Siang itu [setahun yang lalu] aku dan dia sedang duduk di sebuah kafe. Aku meletakkan tasku di atas meja dan kedua tanganku tertangkup di atasnya. Tak berapa lama Leny yang sedari tadi duduk berhadapan denganku kini pindah bangku ke sampingku. Aku tidak merasa curiga. Tanganku masih tertangkup di atas tas dan masih berbicara dengannya. Dia mendengarkan dengan serius sambil tangannyapun mulai serius bergerak pelan ke arah kantong kecil yang terletak di bagian luar tas. Melihat itu aku kaget [tapi kagetnya dalam hati] dan jantung mulai berdebar kencang [antara menahan marah sekaligus takut, soalnya aku mengira dia sudah tidak waras! Baru kali ini aku melihat maling menggerayangi tasmu tepat di depan matamu sendiri].
Karena tingkahnya semakin menyebalkan dan tangannya juga semakin lancang menggeserkan posisi tanganku yang masih terletak di atas tas, akupun langsung menepiskannya. Soalnya pada saat itu aku melihat lirikan beberapa orang yang ada di ruangan itu ke arah kami. Dari tatapan curi-curi mereka aku bisa menangkap apa yang ada di benak mereka: kami dikira lesbi!
Sebab dari jarak jauh tangan Leny terkesan seolah sedang berusaha membelai punggung tanganku! Oh God!
Setelah menepiskan tangannya dan menghardiknya pelan, akupun langsung meninggalkan tempat itu. Sejak itu kami nggak pernah bertemu lagi….
Oh My God, aku masih ingat wajah-wajah di ruangan itu yang menatapku prihatin, mengira tengah terjadi pertengkaran yang bersifat pribadi diantara kami: pertengkaran antara dua lesbi!

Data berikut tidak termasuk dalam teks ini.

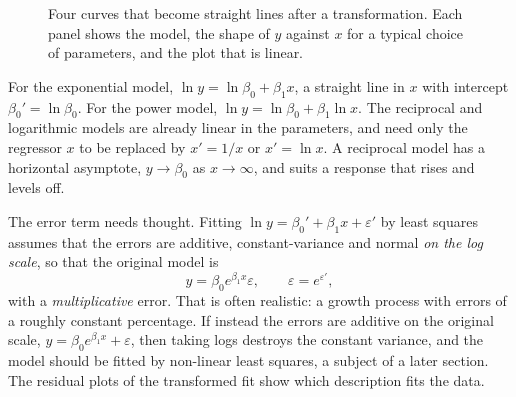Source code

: \documentclass[11pt,a4paper]{article}
\numberwithin{equation}{section}
\theoremstyle{definition}
\begin{document}
\begin{figure}[H]
\centering
{}
\caption{Four curves that become straight lines after a transformation. Each panel shows the
model, the shape of $y$ against $x$ for a typical choice of parameters, and the plot that is
linear.}
\label{fig:linearizable}
\end{figure}

For the exponential model, $\ln y = \ln\beta_0 + \beta_1 x$, a straight line in $x$ with
intercept $\beta_0' = \ln\beta_0$. For the power model, $\ln y = \ln\beta_0 + \beta_1\ln x$.
The reciprocal and logarithmic models are already linear in the parameters, and need only the
regressor $x$ to be replaced by $x' = 1/x$ or $x' = \ln x$. A reciprocal model has a horizontal
asymptote, $y \to \beta_0$ as $x \to \infty$, and suits a response that rises and levels off.

The error term needs thought. Fitting $\ln y = \beta_0' + \beta_1 x + \varepsilon'$ by least squares
assumes that the errors are additive, constant-variance and normal \emph{on the log scale}, so
that the original model is
\[
y = \beta_0 e^{\beta_1 x}\varepsilon, \qquad \varepsilon = e^{\varepsilon'} ,
\]
with a \emph{multiplicative} error. That is often realistic: a growth process with errors of a
roughly constant percentage. If instead the errors are additive on the original scale,
$y = \beta_0 e^{\beta_1 x} + \varepsilon$, then taking logs destroys the constant variance, and the
model should be fitted by non-linear least squares, a subject of a later section. The residual
plots of the transformed fit show which description fits the data.
\end{document}
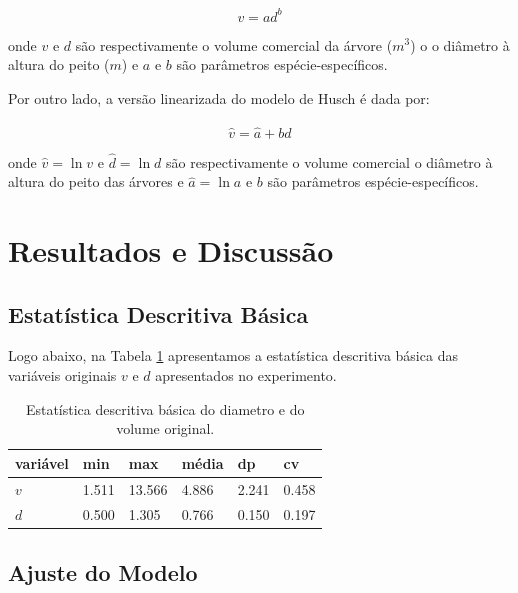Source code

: \documentclass[a4paper,12pt]{article}
\begin{document}
\begin{center}
	\begin{equation}\label{m1}
	v = a d^{b}
	\end{equation}
\end{center}
onde $v$ e $d$ são respectivamente o volume comercial da árvore ($m^3$) o o diâmetro à altura do peito ($m$) e $a$ e $b$ são parâmetros espécie-específicos. 

Por outro lado, a versão linearizada do modelo de Husch é dada por:

\begin{center}
	\begin{equation}\label{m2}
	\hat{v} = \hat{a} + b \hat{d}
	\end{equation}
\end{center}

onde $\hat{v}=\ln v$ e $\hat{d}=\ln d$ são respectivamente o volume comercial o diâmetro à altura do peito das árvores e $\hat{a}=\ln a$ e $b$ são parâmetros espécie-específicos. 

\section{Resultados e Discussão}

\subsection{Estatística Descritiva Básica}

Logo abaixo, na Tabela \ref{t1} apresentamos a estatística descritiva básica das variáveis originais $v$ e $d$ apresentados no experimento.

\begin{table}[h]
\centering 
\caption{Estatística descritiva básica do diametro e do volume original.} 
\label{t1}
\begin{tabular}{llllll}
\hline
variável & min & max & média & dp & cv \\
\hline
$v$ & 1.511 & 13.566 & 4.886  & 2.241 & 0.458  \\
$d$ & 0.500  & 1.305 & 0.766 & 0.150 & 0.197  \\
\hline
\end{tabular}
\end{table}

\subsection{Ajuste do Modelo}
\end{document}
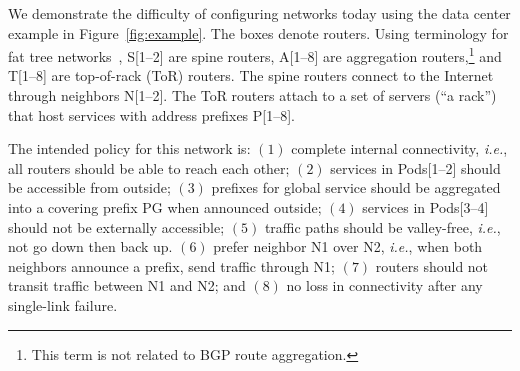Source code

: \documentclass[numbers, 10pt, preprint]{sigplanconf}
\newcommand{\todo}[1]{\textcolor{red}{[TODO: #1]}}
\newcommand{\IE}{\emph{i.e.}}
\begin{document}
We demonstrate the difficulty of configuring networks today using the data center example in Figure~\ref{fig:example}. The boxes denote routers. Using terminology for fat tree networks~\cite{fattree}, S[1--2] are spine routers, A[1--8] are aggregation routers,\footnote{This term is not related to BGP route aggregation.} and T[1--8] are top-of-rack (ToR) routers. The spine routers connect to the Internet through neighbors N[1--2].
The ToR routers attach to a set of servers (``a rack'') that host services with address prefixes P[1--8].



The intended policy for this network is:
$(1)$ complete internal connectivity, \IE, all routers should be able to reach each other;
$(2)$ services in Pods[1--2] should be accessible from outside;
$(3)$ prefixes for global service should be aggregated into a covering prefix PG when announced outside;
$(4)$ services in Pods[3--4] should not be externally accessible;
$(5)$ traffic paths should be valley-free, \IE, not go down then back up.
$(6)$ prefer neighbor N1 over N2, \IE, when both neighbors announce a prefix, send traffic through N1;
$(7)$ routers should not transit traffic between N1 and N2; and
$(8)$ no loss in connectivity after any single-link failure.
\end{document}
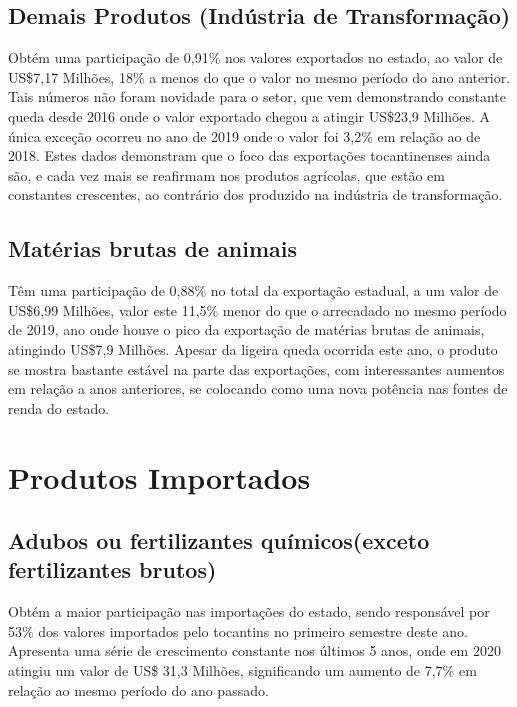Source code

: \subsection {Demais Produtos (Indústria de Transformação)}
\par Obtém uma participação de 0,91\% nos valores exportados no estado, ao valor de US\$7,17 Milhões, 18\% a menos do que o valor no mesmo período do ano anterior. Tais números não foram novidade para o setor, que vem demonstrando constante queda desde 2016 onde o valor exportado chegou a atingir US\$23,9 Milhões. A única exceção ocorreu no ano de 2019 onde o valor foi 3,2\% em relação ao de 2018. Estes dados demonstram que o foco das exportações tocantinenses ainda são, e cada vez mais se reafirmam nos produtos agrícolas, que estão em constantes crescentes, ao contrário dos produzido na indústria de transformação. 

\subsection{Matérias brutas de animais}
\par Têm uma participação de 0,88\% no total da exportação estadual, a um valor de US\$6,99 Milhões, valor este 11,5\% menor do que o arrecadado no mesmo período de 2019, ano onde houve o pico da exportação de matérias brutas de animais, atingindo US\$7,9 Milhões. Apesar da ligeira queda ocorrida este ano, o produto se mostra bastante estável na parte das exportações, com interessantes aumentos em relação a anos anteriores, se colocando como uma nova potência nas fontes de renda do estado.

\section{Produtos Importados}

\subsection{Adubos ou fertilizantes químicos(exceto fertilizantes brutos)}
\par Obtém a maior participação nas importações do estado, sendo responsável por 53\% dos valores importados pelo tocantins no primeiro semestre deste ano. Apresenta uma série de crescimento constante nos últimos 5 anos, onde em 2020 atingiu um valor de US\$ 31,3 Milhões, significando um aumento de 7,7\% em relação ao mesmo período do ano passado.

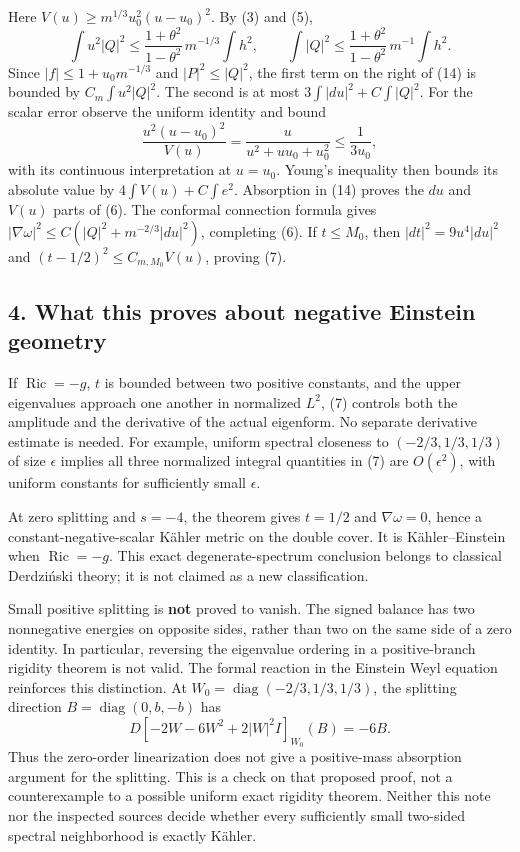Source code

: \documentclass[
  11pt,
]{article}
\begin{document}
Here \(V(u)\ge m^{1/3}u_0^2(u-u_0)^2\). By (3) and (5), \[
 \int u^2|Q|^2\le
       \frac{1+\theta^2}{1-\theta^2}\,m^{-1/3}\int h^2,
 \qquad
 \int |Q|^2\le
       \frac{1+\theta^2}{1-\theta^2}\,m^{-1}\int h^2.
\tag{15}
\] Since \(|f|\le 1+u_0m^{-1/3}\) and \(|P|^2\le|Q|^2\), the first term
on the right of (14) is bounded by \(C_m\int u^2|Q|^2\). The second is
at most \(3\int|du|^2+C\int|Q|^2\). For the scalar error observe the
uniform identity and bound \[
 \frac{u^2(u-u_0)^2}{V(u)}
 =\frac{u}{u^2+uu_0+u_0^2}\le\frac1{3u_0},
\] with its continuous interpretation at \(u=u_0\). Young's inequality
then bounds its absolute value by \(4\int V(u)+C\int e^2\). Absorption
in (14) proves the \(du\) and \(V(u)\) parts of (6). The conformal
connection formula gives
\(|\nabla\omega|^2\le C(|Q|^2+m^{-2/3}|du|^2)\), completing (6). If
\(t\le M_0\), then \(|dt|^2=9u^4|du|^2\) and
\((t-1/2)^2\le C_{m,M_0}V(u)\), proving (7).

\hypertarget{what-this-proves-about-negative-einstein-geometry}{%
\subsection{4. What this proves about negative Einstein
geometry}\label{what-this-proves-about-negative-einstein-geometry}}

If \(\operatorname{Ric}=-g\), \(t\) is bounded between two positive
constants, and the upper eigenvalues approach one another in normalized
\(L^2\), (7) controls both the amplitude and the derivative of the
actual eigenform. No separate derivative estimate is needed. For
example, uniform spectral closeness to \((-2/3,1/3,1/3)\) of size
\(\epsilon\) implies all three normalized integral quantities in (7) are
\(O(\epsilon^2)\), with uniform constants for sufficiently small
\(\epsilon\).

At zero splitting and \(s=-4\), the theorem gives \(t=1/2\) and
\(\nabla\omega=0\), hence a constant-negative-scalar Kähler metric on
the double cover. It is Kähler--Einstein when \(\operatorname{Ric}=-g\).
This exact degenerate-spectrum conclusion belongs to classical
Derdziński theory; it is not claimed as a new classification.

Small positive splitting is \textbf{not} proved to vanish. The signed
balance has two nonnegative energies on opposite sides, rather than two
on the same side of a zero identity. In particular, reversing the
eigenvalue ordering in a positive-branch rigidity theorem is not valid.
The formal reaction in the Einstein Weyl equation reinforces this
distinction. At \(W_0=\operatorname{diag}(-2/3,1/3,1/3)\), the splitting
direction \(B=\operatorname{diag}(0,b,-b)\) has \[
 D\left[-2W-6W^2+2|W|^2I\right]_{W_0}(B)=-6B.
\] Thus the zero-order linearization does not give a positive-mass
absorption argument for the splitting. This is a check on that proposed
proof, not a counterexample to a possible uniform exact rigidity
theorem. Neither this note nor the inspected sources decide whether
every sufficiently small two-sided spectral neighborhood is exactly
Kähler.
\end{document}
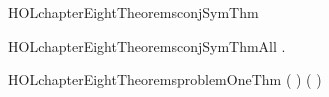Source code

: \newcommand{\HOLchapterEightDate}{19 August 2019}
\newcommand{\HOLchapterEightTime}{21:11}
\begin{SaveVerbatim}{HOLchapterEightTheoremsconjSymThm}
\HOLTokenTurnstile{}  \HOLSymConst{\HOLTokenConj{}}  \HOLSymConst{\HOLTokenEquiv{}}  \HOLSymConst{\HOLTokenConj{}} 
\end{SaveVerbatim}
\newcommand{\HOLchapterEightTheoremsconjSymThm}{\UseVerbatim{HOLchapterEightTheoremsconjSymThm}}
\begin{SaveVerbatim}{HOLchapterEightTheoremsconjSymThmAll}
\HOLTokenTurnstile{} \HOLSymConst{\HOLTokenForall{}} .  \HOLSymConst{\HOLTokenConj{}}  \HOLSymConst{\HOLTokenEquiv{}}  \HOLSymConst{\HOLTokenConj{}} 
\end{SaveVerbatim}
\newcommand{\HOLchapterEightTheoremsconjSymThmAll}{\UseVerbatim{HOLchapterEightTheoremsconjSymThmAll}}
\begin{SaveVerbatim}{HOLchapterEightTheoremsproblemOneThm}
\HOLTokenTurnstile{}  \HOLSymConst{\HOLTokenImp{}} ( \HOLSymConst{\HOLTokenImp{}} ) \HOLSymConst{\HOLTokenImp{}} ( \HOLSymConst{\HOLTokenImp{}} ) \HOLSymConst{\HOLTokenImp{}} 
\end{SaveVerbatim}
\newcommand{\HOLchapterEightTheoremsproblemOneThm}{\UseVerbatim{HOLchapterEightTheoremsproblemOneThm}}
\newcommand{\HOLchapterEightTheorems}{
\HOLThmTag{chapter8}{conjSymThm}\HOLchapterEightTheoremsconjSymThm
\HOLThmTag{chapter8}{conjSymThmAll}\HOLchapterEightTheoremsconjSymThmAll
\HOLThmTag{chapter8}{problem1Thm}\HOLchapterEightTheoremsproblemOneThm
}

Tulisan yang menarik. Terima kasih sudah berbagi informasi. Jika ingin tahu lebih banyak lagi tentang ide lucu cerdas seputar klepto, silakan baca artikel Ciuman Geledek di blog saya. Salam kenal, sobat.
Lex dePraxis
Romantic Renaissance
Thx udah kasi komen. Salam kenal juga… Aq dah baca sebagian isi dari blog km, menarik… menarik! Tunggu komen2 dr aq… hehe,,,,, Oya,blog km aq masukin ke daftar blogroll aq yah,,,, Makacih!